By: Naomi, Ashley, and Jesse

Mussels!

Today, we spoke with Dr. Emily Carrington, a biology professor at the University of Washington  who studies mussels and the ecophysiology of wave-exposed organisms. Dr. Carrington explained the many behaviors of mussels and their impact on the environment (aside from the amazing food). 

Dr. Carrington studies how the mussels attach, what causes these attachments to weaken, and how global warming impacts the mussels. The focus of Dr. Carrington’s lecture was the glue and byssus that mussels use to attach to rocks. These materials help the mussels stick to wet, salty surfaces, and keep them grounded when exposed to the elements. 

Are Dr. Carrington and her team on to a new type of super glue?

And Snails!

Next up, Dr. Hilary Hayford, a coastal marine geologist who tracks the effects of climate change on nearshore species. She spoke to us about Dogwinkle (Nucella lapillus) snails and how the tides affect their feeding patterns. 

Her numerous experiments demonstrated when and how the snails forage. A snail’s journey to their prey – mussels – is long and dangerous as they are slow-moving and vulnerable to heat. The snails must time their trips wisely.

The Dogwinkle snails are unable to survive heat over 34º Celsius. They must forage during the two high-low tide cycles when the lowest tide occurs at night.

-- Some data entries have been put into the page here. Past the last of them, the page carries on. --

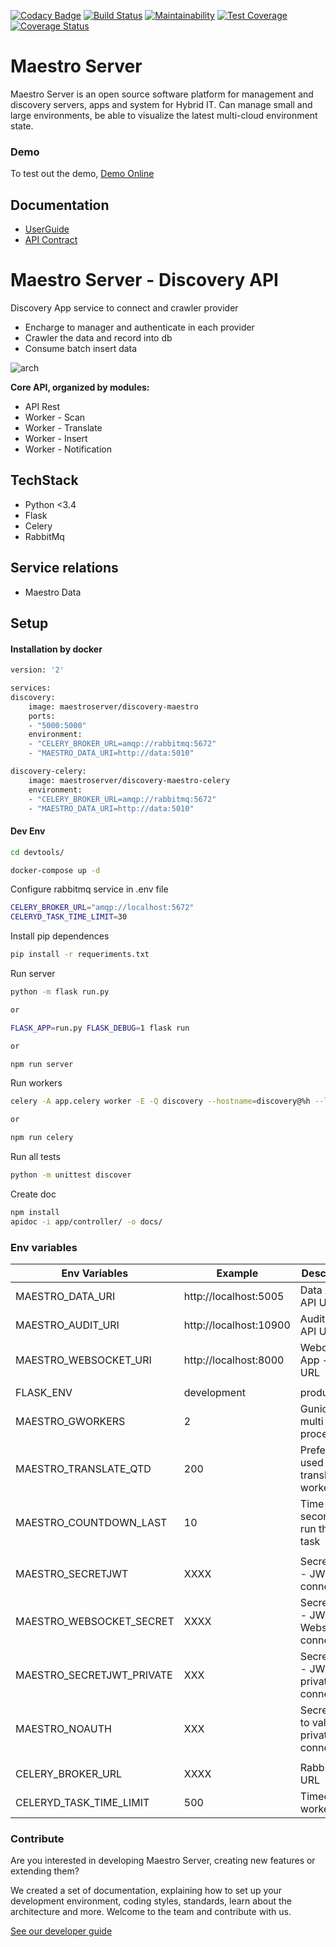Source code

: [![Codacy Badge](https://api.codacy.com/project/badge/Grade/105fc88179e640d3b7433d24dec6d644)](https://www.codacy.com/app/maestro/discovery-api?utm_source=github.com&amp;utm_medium=referral&amp;utm_content=maestro-server/discovery-api&amp;utm_campaign=Badge_Grade)
[![Build Status](https://travis-ci.org/maestro-server/discovery-api.svg?branch=master)](https://travis-ci.org/maestro-server/discovery-api) 
[![Maintainability](https://api.codeclimate.com/v1/badges/082edc45c4509b79f751/maintainability)](https://codeclimate.com/github/maestro-server/discovery-api/maintainability)
[![Test Coverage](https://api.codeclimate.com/v1/badges/082edc45c4509b79f751/test_coverage)](https://codeclimate.com/github/maestro-server/discovery-api/test_coverage)
[![Coverage Status](https://coveralls.io/repos/github/maestro-server/discovery-api/badge.svg?branch=master)](https://coveralls.io/github/maestro-server/discovery-api?branch=master)

# Maestro Server #

Maestro Server is an open source software platform for management and discovery servers, apps and system for Hybrid IT. Can manage small and large environments, be able to visualize the latest multi-cloud environment state.

### Demo ###
To test out the demo, [Demo Online](http://demo.maestroserver.io "Demo Online")

## Documentation ##
* [UserGuide](http://docs.maestroserver.io/en/latest/userguide/cloud_inventory/inventory.html "User Guide")
* [API Contract](https://maestro-server.github.io/discovery-api/ "API Contract")

# Maestro Server - Discovery API #

Discovery App service to connect and crawler provider

- Encharge to manager and authenticate in each provider
- Crawler the data and record into db
- Consume batch insert data

![arch](http://docs.maestroserver.io/en/latest/_images/discovery.png)

**Core API, organized by modules:**

* API Rest
* Worker - Scan
* Worker - Translate
* Worker - Insert
* Worker - Notification

## TechStack ##
* Python <3.4
* Flask
* Celery
* RabbitMq

## Service relations ##
* Maestro Data

## Setup #

#### Installation by docker ####

```bash
version: '2'

services:
discovery:
    image: maestroserver/discovery-maestro
    ports:
    - "5000:5000"
    environment:
    - "CELERY_BROKER_URL=amqp://rabbitmq:5672"
    - "MAESTRO_DATA_URI=http://data:5010"

discovery-celery:
    image: maestroserver/discovery-maestro-celery
    environment:
    - "CELERY_BROKER_URL=amqp://rabbitmq:5672"
    - "MAESTRO_DATA_URI=http://data:5010"
```

#### Dev Env ####
```bash
cd devtools/

docker-compose up -d
```

Configure rabbitmq service in .env file

```bash
CELERY_BROKER_URL="amqp://localhost:5672"
CELERYD_TASK_TIME_LIMIT=30
```

Install pip dependences
```bash
pip install -r requeriments.txt
```

Run server
```bash
python -m flask run.py

or

FLASK_APP=run.py FLASK_DEBUG=1 flask run

or 

npm run server
```

Run workers
```bash
celery -A app.celery worker -E -Q discovery --hostname=discovery@%h --loglevel=info

or 

npm run celery
```

Run all tests 
```bash
python -m unittest discover
```

Create doc
```bash
npm install
apidoc -i app/controller/ -o docs/
```

### Env variables ###

| Env Variables                | Example                  | Description                                |
|------------------------------|--------------------------|--------------------------------------------|
| MAESTRO_DATA_URI             | http://localhost:5005    | Data App - API URL                         |
| MAESTRO_AUDIT_URI            | http://localhost:10900   | Audit App - API URL                        |
| MAESTRO_WEBSOCKET_URI        | http://localhost:8000    | Webosocket App - API URL                   |
|                              |                          |                                            |
| FLASK_ENV                    | development|production   |                                            | 
| MAESTRO_GWORKERS             | 2                        | Gunicorn multi process                     |
| MAESTRO_TRANSLATE_QTD        | 200                      | Prefetch used in translate worker          |
| MAESTRO_COUNTDOWN_LAST       | 10                       | Time in seconds to run the last task       |
|                              |                          |                                            |
| MAESTRO_SECRETJWT            | XXXX                     | Secret key - JWT for connections           |
| MAESTRO_WEBSOCKET_SECRET     | XXXX                     | Secret Key - JWT Websocket connections     |
| MAESTRO_SECRETJWT_PRIVATE    | XXX                      | Secret Key - JWT private connections       |
| MAESTRO_NOAUTH               | XXX                      | Secret Pass to validate private connections|
|                              |                          |                                            |
| CELERY_BROKER_URL            | XXXX                     | Rabbitmq URL                               |
| CELERYD_TASK_TIME_LIMIT      | 500                      | Timeout - worker                           |

### Contribute ###

Are you interested in developing Maestro Server, creating new features or extending them?

We created a set of documentation, explaining how to set up your development environment, coding styles, standards, learn about the architecture and more. Welcome to the team and contribute with us.

[See our developer guide](http://docs.maestroserver.io/en/latest/contrib.html)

This way, the outside temperatures will be cool enough for the snails to stay hydrated.

Dr. Hayford made it clear that the window of time to help these creatures survive the effects of global warming is small. Soon it will become too warm for the snails to make the long journey up to their food. However, climate change’s ticking time bomb doesn’t just impact the intertidal zones: practically every environmental ecosystem will be adversely influenced. We must act quickly!

And Octopuses!

Yep. You heard us right, octopuses! Dominic Sivitilli, a Ph.D. student in behavioral neuroscience and astrobiology, confirms that the plural of octopus is in fact “octopuses”.

The final hours of the day flew by as Dominic hypnotized us with videos of wandering octopus legs and suckers. These benthic beings are some of the most ecologically unique in the ocean. With camouflaging powers, soft bodies, and decentralized nervous systems, octopuses are quite an unusual intelligent being.

Dominic’s work mainly focuses on the nervous system of this intricate invertebrate. Thousands of suckers line the eight flexible arms of the octopus, each equipped with chemical and mechanical receptors. Each individual sucker is hundreds of times more sensitive than the human fingertip!

Armed with its own computational system, each sucker is constantly scouring the surrounding objects in order to decipher between food and foe. When one sucker finds something intriguing, it recruits its buddies in hopes of possessing the object.

Oh My!

In between the constant, captivating lectures, we have been continuing to conduct our own research in hopes of making our own great scientific contributions.